Con el fallecimiento de mamá, y al haber sido yo designada albacea, el archivo volvió a mis manos. Una gran responsabilidad histórica se me hizo patente. Abrí las gavetas, admiré y agradecí nuestro trabajo de hace 20 años.
Una especie de cuerpo textual se desplegó: centenares de artículos de periódico acerca de la admiración de paisajes –“poesía en prosa” la llamaba él–, sobre la vida universitaria, además de opiniones sobre la vida política y sobre problemas que aquejan a la sociedad. Otros artículos son de carácter académico. Aparecieron cuadernos de su puño y letra, que parece casi dibujada; su novela inconclusa, y reflexiones que se acercan a la diarística.
“Premios varios”. Cuando tocó el turno a los diversos títulos y diplomas, recordé que en una ocasión solicité a mi padre su curriculum para no sé qué trámite, y me entregó uno de media página. En uno de los renglones decía: “Premios varios”. Encontrar los títulos me hizo recordar que ganó dos veces el Premio Jorge Volio y una el Aquileo Echeverría. El filósofo recibió varios reconocimientos, como la incorporación como miembro de la Academia Costarricense de la Lengua, y la Orden de Caballero y Oficial de las Palmas Académicas del Estado francés.
Cuestiones más sentimentales aparecieron: su larga correspondencia con sus padres de 1965 a 1968, mientras realizaba sus estudios doctorales en Estrasburgo sobre el pensamiento de Bergson. Otras correspondencias tienen valor histórico y filosófico, con colegas de Costa Rica y Francia, y con amigos y amigas, siempre guardando un tono filosófico.
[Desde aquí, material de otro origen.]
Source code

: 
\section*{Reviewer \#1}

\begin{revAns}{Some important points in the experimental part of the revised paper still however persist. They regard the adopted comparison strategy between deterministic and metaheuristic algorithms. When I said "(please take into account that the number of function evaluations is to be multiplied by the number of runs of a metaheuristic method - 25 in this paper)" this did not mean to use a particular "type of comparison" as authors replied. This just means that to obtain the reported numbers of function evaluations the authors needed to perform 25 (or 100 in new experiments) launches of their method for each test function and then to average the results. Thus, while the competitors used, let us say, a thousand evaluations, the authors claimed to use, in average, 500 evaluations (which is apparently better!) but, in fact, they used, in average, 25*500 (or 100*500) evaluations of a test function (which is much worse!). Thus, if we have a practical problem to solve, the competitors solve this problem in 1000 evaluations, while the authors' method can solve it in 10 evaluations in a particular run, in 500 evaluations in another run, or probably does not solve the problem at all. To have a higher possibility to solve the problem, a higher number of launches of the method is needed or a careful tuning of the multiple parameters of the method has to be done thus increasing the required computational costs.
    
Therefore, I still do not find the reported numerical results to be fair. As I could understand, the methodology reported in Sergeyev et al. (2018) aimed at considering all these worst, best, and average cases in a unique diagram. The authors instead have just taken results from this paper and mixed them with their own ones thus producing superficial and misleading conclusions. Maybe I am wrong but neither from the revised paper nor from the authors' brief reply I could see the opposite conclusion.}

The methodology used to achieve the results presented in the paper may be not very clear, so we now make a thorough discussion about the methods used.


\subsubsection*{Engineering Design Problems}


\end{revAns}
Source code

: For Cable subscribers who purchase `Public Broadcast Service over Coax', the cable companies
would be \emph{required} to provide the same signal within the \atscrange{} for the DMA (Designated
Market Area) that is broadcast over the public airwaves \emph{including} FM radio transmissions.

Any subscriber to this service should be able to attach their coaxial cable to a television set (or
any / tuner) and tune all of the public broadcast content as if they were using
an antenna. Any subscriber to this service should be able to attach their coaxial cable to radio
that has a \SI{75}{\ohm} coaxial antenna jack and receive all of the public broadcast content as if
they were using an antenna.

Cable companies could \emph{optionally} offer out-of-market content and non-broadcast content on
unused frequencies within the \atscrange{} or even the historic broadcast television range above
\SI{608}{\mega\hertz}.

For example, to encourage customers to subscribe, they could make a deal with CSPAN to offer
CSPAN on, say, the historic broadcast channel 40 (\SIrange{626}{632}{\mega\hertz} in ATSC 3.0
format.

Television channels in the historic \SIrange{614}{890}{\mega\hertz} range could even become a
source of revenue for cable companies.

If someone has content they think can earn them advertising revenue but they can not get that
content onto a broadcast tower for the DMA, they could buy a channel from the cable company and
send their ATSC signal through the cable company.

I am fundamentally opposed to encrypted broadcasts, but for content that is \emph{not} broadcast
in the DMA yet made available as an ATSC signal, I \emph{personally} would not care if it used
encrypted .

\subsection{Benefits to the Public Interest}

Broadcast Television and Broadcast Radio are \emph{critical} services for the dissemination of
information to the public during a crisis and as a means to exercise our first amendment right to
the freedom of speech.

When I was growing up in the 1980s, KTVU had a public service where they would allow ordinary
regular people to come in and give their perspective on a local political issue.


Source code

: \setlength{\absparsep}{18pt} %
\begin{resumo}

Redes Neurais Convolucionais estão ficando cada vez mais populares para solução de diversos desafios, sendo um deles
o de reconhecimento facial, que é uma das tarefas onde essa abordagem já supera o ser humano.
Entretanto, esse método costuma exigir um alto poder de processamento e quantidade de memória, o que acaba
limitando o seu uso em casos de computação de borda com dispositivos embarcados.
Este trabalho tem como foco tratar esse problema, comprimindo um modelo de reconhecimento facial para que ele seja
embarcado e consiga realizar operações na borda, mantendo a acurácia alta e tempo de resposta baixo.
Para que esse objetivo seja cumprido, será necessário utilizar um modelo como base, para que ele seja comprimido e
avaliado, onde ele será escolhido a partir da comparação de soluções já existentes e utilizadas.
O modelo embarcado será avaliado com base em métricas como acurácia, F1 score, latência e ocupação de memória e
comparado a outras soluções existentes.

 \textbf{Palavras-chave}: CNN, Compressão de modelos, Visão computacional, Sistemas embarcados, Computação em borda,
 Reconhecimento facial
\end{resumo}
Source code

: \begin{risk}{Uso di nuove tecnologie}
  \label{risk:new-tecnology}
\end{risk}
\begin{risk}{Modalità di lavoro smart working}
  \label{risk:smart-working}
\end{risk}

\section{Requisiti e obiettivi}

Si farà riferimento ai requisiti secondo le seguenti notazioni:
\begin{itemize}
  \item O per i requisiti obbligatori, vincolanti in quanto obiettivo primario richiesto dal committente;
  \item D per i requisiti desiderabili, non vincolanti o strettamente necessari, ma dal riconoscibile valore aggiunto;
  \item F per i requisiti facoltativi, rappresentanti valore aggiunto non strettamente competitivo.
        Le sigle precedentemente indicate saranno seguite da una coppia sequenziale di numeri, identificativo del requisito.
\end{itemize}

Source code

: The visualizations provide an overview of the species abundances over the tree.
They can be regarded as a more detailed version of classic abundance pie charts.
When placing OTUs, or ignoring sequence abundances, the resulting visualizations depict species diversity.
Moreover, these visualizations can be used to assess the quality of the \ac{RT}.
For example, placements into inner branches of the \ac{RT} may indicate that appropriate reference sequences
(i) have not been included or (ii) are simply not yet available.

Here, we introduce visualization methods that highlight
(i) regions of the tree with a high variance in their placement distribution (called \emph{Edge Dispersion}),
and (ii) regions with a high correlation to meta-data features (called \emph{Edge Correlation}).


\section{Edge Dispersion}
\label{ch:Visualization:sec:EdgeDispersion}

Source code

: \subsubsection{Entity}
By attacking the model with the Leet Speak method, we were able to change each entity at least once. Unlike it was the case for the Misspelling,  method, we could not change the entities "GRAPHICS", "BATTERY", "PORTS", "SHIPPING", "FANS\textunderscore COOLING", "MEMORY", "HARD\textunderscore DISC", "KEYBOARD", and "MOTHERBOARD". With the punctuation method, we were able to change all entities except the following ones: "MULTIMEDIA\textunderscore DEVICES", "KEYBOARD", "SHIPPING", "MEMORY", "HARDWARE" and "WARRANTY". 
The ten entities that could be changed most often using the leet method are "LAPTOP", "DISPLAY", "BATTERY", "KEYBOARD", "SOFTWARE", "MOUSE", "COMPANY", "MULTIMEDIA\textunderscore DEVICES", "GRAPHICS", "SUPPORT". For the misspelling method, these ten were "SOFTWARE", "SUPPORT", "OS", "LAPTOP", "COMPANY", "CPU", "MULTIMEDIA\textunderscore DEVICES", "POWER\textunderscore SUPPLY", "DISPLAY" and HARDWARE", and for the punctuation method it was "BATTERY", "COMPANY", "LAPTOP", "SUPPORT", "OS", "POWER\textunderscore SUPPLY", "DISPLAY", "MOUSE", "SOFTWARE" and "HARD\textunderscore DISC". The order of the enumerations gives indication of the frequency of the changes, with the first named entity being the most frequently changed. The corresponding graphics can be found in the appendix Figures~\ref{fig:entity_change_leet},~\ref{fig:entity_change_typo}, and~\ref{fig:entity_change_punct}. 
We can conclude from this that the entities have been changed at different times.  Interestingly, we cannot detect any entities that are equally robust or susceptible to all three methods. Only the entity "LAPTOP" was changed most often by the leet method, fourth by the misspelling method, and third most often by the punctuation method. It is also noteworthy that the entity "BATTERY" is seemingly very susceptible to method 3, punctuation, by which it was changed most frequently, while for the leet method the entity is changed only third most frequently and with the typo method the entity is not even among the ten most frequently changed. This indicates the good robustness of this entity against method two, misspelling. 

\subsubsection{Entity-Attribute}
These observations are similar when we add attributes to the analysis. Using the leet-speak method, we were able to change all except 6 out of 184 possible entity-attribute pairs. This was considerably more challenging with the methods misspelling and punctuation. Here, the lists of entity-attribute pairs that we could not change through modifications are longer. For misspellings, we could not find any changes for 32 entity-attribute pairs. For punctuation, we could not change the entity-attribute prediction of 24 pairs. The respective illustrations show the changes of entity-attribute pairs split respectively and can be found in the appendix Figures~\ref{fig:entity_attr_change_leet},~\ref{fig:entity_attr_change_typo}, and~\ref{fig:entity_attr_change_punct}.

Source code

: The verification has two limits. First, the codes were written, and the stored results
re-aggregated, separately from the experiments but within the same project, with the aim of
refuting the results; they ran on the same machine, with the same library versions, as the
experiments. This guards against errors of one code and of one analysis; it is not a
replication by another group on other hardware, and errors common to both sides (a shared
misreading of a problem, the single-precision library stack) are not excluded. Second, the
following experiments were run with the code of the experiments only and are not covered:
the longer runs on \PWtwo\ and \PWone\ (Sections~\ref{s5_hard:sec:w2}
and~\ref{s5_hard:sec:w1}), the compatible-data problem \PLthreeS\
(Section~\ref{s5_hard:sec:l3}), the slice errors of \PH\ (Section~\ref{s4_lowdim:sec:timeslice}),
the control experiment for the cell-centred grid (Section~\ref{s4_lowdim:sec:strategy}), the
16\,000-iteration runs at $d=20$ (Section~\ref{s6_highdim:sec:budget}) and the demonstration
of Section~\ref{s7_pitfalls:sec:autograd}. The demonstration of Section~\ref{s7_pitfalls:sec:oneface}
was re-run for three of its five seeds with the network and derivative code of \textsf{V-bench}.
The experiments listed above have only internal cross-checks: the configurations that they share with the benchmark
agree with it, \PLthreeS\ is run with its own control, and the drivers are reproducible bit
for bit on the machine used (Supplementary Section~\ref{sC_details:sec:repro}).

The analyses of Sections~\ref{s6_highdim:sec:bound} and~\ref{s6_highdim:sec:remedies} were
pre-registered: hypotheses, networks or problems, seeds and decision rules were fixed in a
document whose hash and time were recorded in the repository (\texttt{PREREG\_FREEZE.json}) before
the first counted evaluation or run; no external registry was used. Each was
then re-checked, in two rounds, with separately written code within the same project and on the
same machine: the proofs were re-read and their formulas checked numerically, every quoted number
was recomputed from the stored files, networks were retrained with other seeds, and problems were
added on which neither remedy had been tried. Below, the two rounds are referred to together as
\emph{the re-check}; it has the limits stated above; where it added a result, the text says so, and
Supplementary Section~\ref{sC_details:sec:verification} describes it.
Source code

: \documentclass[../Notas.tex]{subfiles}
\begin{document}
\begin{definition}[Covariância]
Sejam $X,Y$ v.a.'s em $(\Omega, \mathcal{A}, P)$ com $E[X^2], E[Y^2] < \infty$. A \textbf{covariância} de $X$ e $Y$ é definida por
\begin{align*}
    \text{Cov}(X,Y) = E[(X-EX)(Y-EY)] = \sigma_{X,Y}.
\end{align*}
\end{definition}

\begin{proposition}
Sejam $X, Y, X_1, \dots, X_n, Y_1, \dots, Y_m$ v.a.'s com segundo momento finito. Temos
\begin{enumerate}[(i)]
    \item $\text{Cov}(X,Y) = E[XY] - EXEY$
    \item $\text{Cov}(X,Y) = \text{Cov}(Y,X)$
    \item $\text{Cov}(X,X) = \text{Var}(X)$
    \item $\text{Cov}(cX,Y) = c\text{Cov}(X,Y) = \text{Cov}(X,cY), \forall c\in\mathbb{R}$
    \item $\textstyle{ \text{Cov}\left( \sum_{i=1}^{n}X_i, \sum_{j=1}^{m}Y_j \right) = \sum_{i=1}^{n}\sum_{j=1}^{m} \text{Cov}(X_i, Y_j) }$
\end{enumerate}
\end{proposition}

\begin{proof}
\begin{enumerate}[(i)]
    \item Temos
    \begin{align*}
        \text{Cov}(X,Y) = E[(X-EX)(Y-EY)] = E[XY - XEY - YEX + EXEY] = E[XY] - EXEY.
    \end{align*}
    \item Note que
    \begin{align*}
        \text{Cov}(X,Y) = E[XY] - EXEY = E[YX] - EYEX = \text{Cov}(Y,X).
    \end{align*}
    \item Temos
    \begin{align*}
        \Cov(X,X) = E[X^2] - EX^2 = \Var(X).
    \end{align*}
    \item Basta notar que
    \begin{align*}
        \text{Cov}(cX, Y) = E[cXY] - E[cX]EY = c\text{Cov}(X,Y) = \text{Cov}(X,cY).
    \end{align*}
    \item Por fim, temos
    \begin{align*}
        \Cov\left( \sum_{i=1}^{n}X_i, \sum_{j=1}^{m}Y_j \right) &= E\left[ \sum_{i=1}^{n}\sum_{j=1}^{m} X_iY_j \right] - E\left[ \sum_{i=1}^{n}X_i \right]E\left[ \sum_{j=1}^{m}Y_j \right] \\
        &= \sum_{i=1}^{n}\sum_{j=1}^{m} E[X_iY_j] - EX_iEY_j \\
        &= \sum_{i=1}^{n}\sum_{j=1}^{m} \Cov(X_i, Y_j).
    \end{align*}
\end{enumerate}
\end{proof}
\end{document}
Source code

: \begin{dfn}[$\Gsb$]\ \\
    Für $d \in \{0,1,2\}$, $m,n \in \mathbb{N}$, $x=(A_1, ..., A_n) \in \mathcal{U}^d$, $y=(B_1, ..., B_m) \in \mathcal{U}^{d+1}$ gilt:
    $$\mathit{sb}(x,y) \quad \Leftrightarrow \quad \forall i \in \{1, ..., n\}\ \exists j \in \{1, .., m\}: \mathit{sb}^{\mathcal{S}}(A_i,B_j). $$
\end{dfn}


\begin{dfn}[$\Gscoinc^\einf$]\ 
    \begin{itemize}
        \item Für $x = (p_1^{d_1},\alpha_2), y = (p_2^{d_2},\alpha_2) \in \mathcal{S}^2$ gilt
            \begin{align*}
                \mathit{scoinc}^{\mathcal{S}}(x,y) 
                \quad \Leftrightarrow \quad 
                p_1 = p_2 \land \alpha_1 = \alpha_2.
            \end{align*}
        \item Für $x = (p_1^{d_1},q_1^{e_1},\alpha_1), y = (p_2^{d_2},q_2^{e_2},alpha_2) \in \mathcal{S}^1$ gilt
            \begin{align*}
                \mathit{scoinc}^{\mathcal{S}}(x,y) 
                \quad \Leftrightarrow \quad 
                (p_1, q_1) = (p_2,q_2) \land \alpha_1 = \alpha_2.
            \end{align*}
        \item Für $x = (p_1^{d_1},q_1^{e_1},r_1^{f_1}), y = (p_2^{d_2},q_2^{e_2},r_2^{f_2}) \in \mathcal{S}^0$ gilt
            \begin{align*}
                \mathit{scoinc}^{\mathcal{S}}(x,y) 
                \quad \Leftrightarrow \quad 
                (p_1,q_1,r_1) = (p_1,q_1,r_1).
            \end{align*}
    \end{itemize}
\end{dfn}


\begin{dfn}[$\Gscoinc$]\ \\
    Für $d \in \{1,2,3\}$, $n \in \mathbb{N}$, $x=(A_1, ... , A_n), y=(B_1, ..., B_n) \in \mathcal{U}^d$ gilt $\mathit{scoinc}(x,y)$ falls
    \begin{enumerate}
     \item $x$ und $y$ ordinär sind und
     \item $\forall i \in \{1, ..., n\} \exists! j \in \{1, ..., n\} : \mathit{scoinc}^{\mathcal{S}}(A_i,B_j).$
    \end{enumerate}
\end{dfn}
Padre ecuánime y gentil; paseos con colegas y amigos a los pueblecitos más inverosímiles de Costa Rica; la lucha por el edificio de Letras de la Universidad de Costa Rica; el grupo de estudio que lo acompañó en su jubilación de la UCR; la dedicación y cariño a sus alumnos y alumnas; su actitud estoica y sabia cuando llegó su hora...
Solamente puedo escribir este texto como hija; no soy filósofa. Colegas, alumnos y alumnas de entonces, hoy filósofos y filósofas destacados, son y serán quienes sabrán mejor estudiarla y comentar la obra de Roberto Murillo.